1. Field of the Invention
The present invention relates generally to the provision of credit or loans to a consumer for engaging in credit-based transactions and, in particular, to a method, system and apparatus for providing a variable credit account to a consumer via a variety of communication methods, such as the telephone, electronically, by mail and at an in-store location.
2. Description of Related Art
In order to enable convenient purchases of goods and services by consumers, the financial service industry has developed many alternative payment methods that allow a consumer to engage in a transaction and receive goods and services on credit. For example, such alternative payment methods may include checks, ATM or debit cards, credit cards, charge cards, etc. In addition, these credit vehicles are able to be used on many platforms and via many communication methods and processes. For example, a credit or charge card may be used over the telephone, by mail order, electronically over the Internet or at an in-store location. The benefit of existing payment methods allow a consumer to move the point-of-sale (POS) from an in-store location to one's home. For example, a consumer may place an order from a catalog over the telephone and use a credit card or charge card to pay for the goods and/or services. A similar process can be used for mail orders.
Virtual commerce and the growth of the Internet as a medium for commerce have placed pressure on the payment options discussed above with respect to both convenience, transaction security and the profitability by the credit issuer. However, the consumer's convenience is paramount, and the Internet provides yet another POS, or option, to the consumer for purchasing goods and/or services via an alternative medium.

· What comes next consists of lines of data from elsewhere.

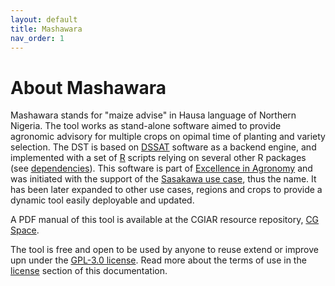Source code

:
 ```yaml
---
layout: default
title: Mashawara
nav_order: 1
---
```


# About Mashawara

Mashawara stands for "maize advise" in Hausa language of Northern Nigeria. The tool works as stand-alone software aimed to provide
agronomic advisory for multiple crops on opimal time of planting and variety selection. The DST is based on [DSSAT](https://dssat.net/)
software as a backend engine, and implemented with a set of [R](https://www.r-project.org/) scripts relying on several other R packages
(see [dependencies](installation.html#3-requirements)). This software is part of [Excellence in Agronomy](https://eia.cgiar.org/) and was initiated
with the support of the [Sasakawa use case](), thus the name. It has been later expanded to other use cases, regions and crops to 
provide a dynamic tool easily deployable and updated.

A PDF manual of this tool is available at the CGIAR resource repository, [CG Space](https://cgspace.cgiar.org/bitstreams/49aadf06-8507-466d-85e7-f28eeb725c78/download). 

The tool is free and open to be used by anyone to reuse extend or improve upn under the [GPL-3.0 license]([https://creativecommons.org/licenses/by/2.0/deed.en](https://www.gnu.org/licenses/gpl-3.0.en.html)). Read more about the terms of use in the [license](license.html) section of this documentation.
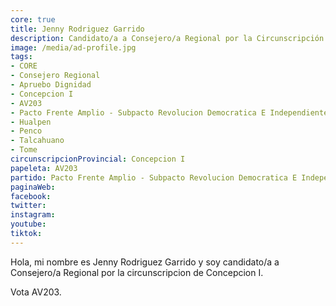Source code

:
 ```yaml
---
core: true
title: Jenny Rodriguez Garrido
description: Candidato/a a Consejero/a Regional por la Circunscripción de Concepcion I
image: /media/ad-profile.jpg
tags:
- CORE
- Consejero Regional
- Apruebo Dignidad
- Concepcion I
- AV203
- Pacto Frente Amplio - Subpacto Revolucion Democratica E Independientes - Partido Liberal De Chile
- Hualpen
- Penco
- Talcahuano
- Tome
circunscripcionProvincial: Concepcion I
papeleta: AV203
partido: Pacto Frente Amplio - Subpacto Revolucion Democratica E Independientes - Partido Liberal De Chile
paginaWeb:
facebook:
twitter:
instagram:
youtube:
tiktok:
---
```

Hola, mi nombre es Jenny Rodriguez Garrido y soy candidato/a a Consejero/a Regional por la circunscripcion de Concepcion I.

Vota AV203.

The consumer lending industry or credit issuer presently spends large amounts of money in hopes of successfully soliciting a consumer or customer to use a specific credit or loan vehicle, such as a credit card or charge card. Further, the consumer lending industry directly mails credit card offers to consumers at roughly fifty-cents per offer. Therefore, performing this marketing process through the mailbox can be costly. The consumer lending industry may also offer a credit card or charge card at an in-store location as the POS. While this is an available format, many consumers do not wish to engage in applying for a credit card at the in-store location, instead typically choosing to take the offer home and completing the application there. General utility credit cards have been offered on a limited basis at the in-store locations. While the industry has attempted to use this vehicle, the industry has suffered large monetary losses due to the inability to rate or index the consumer in a real-time basis. Therefore, the large quantity of offers for credit cards and similar credit accounts occurs through the mail.

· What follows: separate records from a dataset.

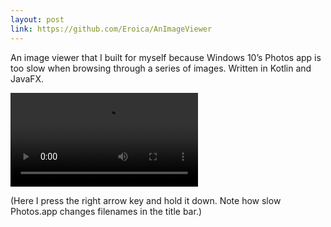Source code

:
 ```yaml
---
layout: post
link: https://github.com/Eroica/AnImageViewer
---
```


An image viewer that I built for myself because Windows 10’s Photos app is too slow when browsing through a series of images. Written in Kotlin and JavaFX.

<video controls>
<source src="{{ '/videos/AnImageViewer.mp4' | relative_url }}">
</video>

(Here I press the right arrow key and hold it down. Note how slow Photos.app changes filenames in the title bar.)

Soliciting consumers to sign up for a credit card through the mail is not only costly, as discussed above, but the characteristics of the target or possible consumer is unknown ahead of time. This means that the vast majority of the mailed offers are never applied for or, in most circumstances, even read by the consumer. In part, this is due to the fact that just because one receives mail does not mean that he or she is the primary shopper or a target consumer in any case. Therefore, the consumer lending industry has just incurred a fifty-cent loss through untargeted marketing.
Credit accounts, otherwise known as loan programs, are regulated products by the United States government. Specifically, the government has various regulations directed to offers by credit issuers to the consumer over the telephone, by mail, over the Internet and at an in-store location. Therefore, the variance in regulation poses a specialized set of problems to the consumer lending industry. There are normally two categories of loans, namely, an open-ended loan vehicle, such as a credit card, and a close-ended loan vehicle, such as a typical non-rechargeable loan, e.g., a car loan.
According to the regulations, an open-ended loan, such as a credit card offer, cannot be conducted over the telephone. This appears to be the case since the consumer must fully understand the terms, conditions and services offered by the credit issuer prior to engagement, which is not easily transmittable or conductible over the telephone. Specifically, such credit card offers are typically in writing, thus allowing the consumer to read, fully understand and agree to the terms and conditions of the credit card or credit issuer. Therefore, the credit issuer cannot offer a credit card to a consumer over the telephone, thus placing the consumer lending industry back in the same position as before, wherein the marketing exists via a writing, such as by mail, over the Internet or at an in-store location.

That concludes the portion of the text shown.